====== DATA UNDER STUDY

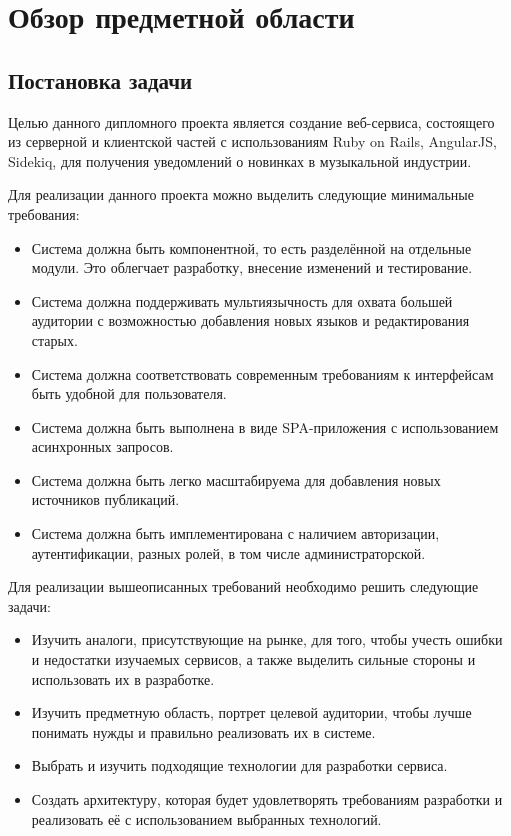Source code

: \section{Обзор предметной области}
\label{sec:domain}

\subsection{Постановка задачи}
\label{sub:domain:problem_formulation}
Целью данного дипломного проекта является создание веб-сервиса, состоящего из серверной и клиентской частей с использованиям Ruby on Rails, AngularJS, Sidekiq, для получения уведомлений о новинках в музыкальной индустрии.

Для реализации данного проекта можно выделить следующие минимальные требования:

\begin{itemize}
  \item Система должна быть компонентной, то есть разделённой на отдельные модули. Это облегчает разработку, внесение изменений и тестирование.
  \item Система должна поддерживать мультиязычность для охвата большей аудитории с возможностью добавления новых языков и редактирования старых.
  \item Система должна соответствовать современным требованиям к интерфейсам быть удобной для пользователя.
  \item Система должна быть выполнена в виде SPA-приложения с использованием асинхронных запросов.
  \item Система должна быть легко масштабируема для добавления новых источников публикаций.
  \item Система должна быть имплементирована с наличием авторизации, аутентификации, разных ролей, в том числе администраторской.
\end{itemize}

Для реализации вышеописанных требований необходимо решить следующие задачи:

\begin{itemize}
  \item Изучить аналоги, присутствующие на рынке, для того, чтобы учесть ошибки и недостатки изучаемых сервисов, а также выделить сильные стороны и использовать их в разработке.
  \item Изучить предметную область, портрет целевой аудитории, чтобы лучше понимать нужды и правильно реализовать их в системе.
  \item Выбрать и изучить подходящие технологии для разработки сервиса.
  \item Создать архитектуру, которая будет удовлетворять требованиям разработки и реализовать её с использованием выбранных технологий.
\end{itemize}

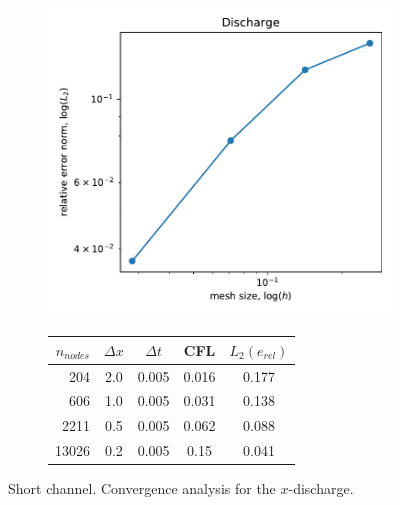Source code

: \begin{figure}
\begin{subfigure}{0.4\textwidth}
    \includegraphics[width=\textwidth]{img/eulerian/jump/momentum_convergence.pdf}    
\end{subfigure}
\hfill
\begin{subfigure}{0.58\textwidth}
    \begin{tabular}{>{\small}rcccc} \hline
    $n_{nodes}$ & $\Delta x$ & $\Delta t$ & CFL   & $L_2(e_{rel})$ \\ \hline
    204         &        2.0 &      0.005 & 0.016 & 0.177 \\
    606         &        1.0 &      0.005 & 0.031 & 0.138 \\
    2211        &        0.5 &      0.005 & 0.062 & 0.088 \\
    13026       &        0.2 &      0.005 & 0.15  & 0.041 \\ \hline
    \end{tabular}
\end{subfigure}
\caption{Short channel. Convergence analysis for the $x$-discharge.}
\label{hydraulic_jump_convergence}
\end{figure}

============

◆ WHAT THE TASK REQUIRES
Would you write out all of the records exactly, omitting the pictures?

◆ ANSWER TO THE EXERCISE
Source code

: \section{Обзор предметной области}
\label{sec:domain}

\subsection{Постановка задачи}
\label{sub:domain:problem_formulation}
Целью данного дипломного проекта является создание веб-сервиса, состоящего из серверной и клиентской частей с использованиям Ruby on Rails, AngularJS, Sidekiq, для получения уведомлений о новинках в музыкальной индустрии.

Для реализации данного проекта можно выделить следующие минимальные требования:

\begin{itemize}
  \item Система должна быть компонентной, то есть разделённой на отдельные модули. Это облегчает разработку, внесение изменений и тестирование.
  \item Система должна поддерживать мультиязычность для охвата большей аудитории с возможностью добавления новых языков и редактирования старых.
  \item Система должна соответствовать современным требованиям к интерфейсам быть удобной для пользователя.
  \item Система должна быть выполнена в виде SPA-приложения с использованием асинхронных запросов.
  \item Система должна быть легко масштабируема для добавления новых источников публикаций.
  \item Система должна быть имплементирована с наличием авторизации, аутентификации, разных ролей, в том числе администраторской.
\end{itemize}

Для реализации вышеописанных требований необходимо решить следующие задачи:

\begin{itemize}
  \item Изучить аналоги, присутствующие на рынке, для того, чтобы учесть ошибки и недостатки изучаемых сервисов, а также выделить сильные стороны и использовать их в разработке.
  \item Изучить предметную область, портрет целевой аудитории, чтобы лучше понимать нужды и правильно реализовать их в системе.
  \item Выбрать и изучить подходящие технологии для разработки сервиса.
  \item Создать архитектуру, которая будет удовлетворять требованиям разработки и реализовать её с использованием выбранных технологий.
\end{itemize}

Source code

: \begin{figure}
\begin{subfigure}{0.4\textwidth}
    \includegraphics[width=\textwidth]{img/eulerian/jump/momentum_convergence.pdf}    
\end{subfigure}
\hfill
\begin{subfigure}{0.58\textwidth}
    \begin{tabular}{>{\small}rcccc} \hline
    $n_{nodes}$ & $\Delta x$ & $\Delta t$ & CFL   & $L_2(e_{rel})$ \\ \hline
    204         &        2.0 &      0.005 & 0.016 & 0.177 \\
    606         &        1.0 &      0.005 & 0.031 & 0.138 \\
    2211        &        0.5 &      0.005 & 0.062 & 0.088 \\
    13026       &        0.2 &      0.005 & 0.15  & 0.041 \\ \hline
    \end{tabular}
\end{subfigure}
\caption{Short channel. Convergence analysis for the $x$-discharge.}
\label{hydraulic_jump_convergence}
\end{figure}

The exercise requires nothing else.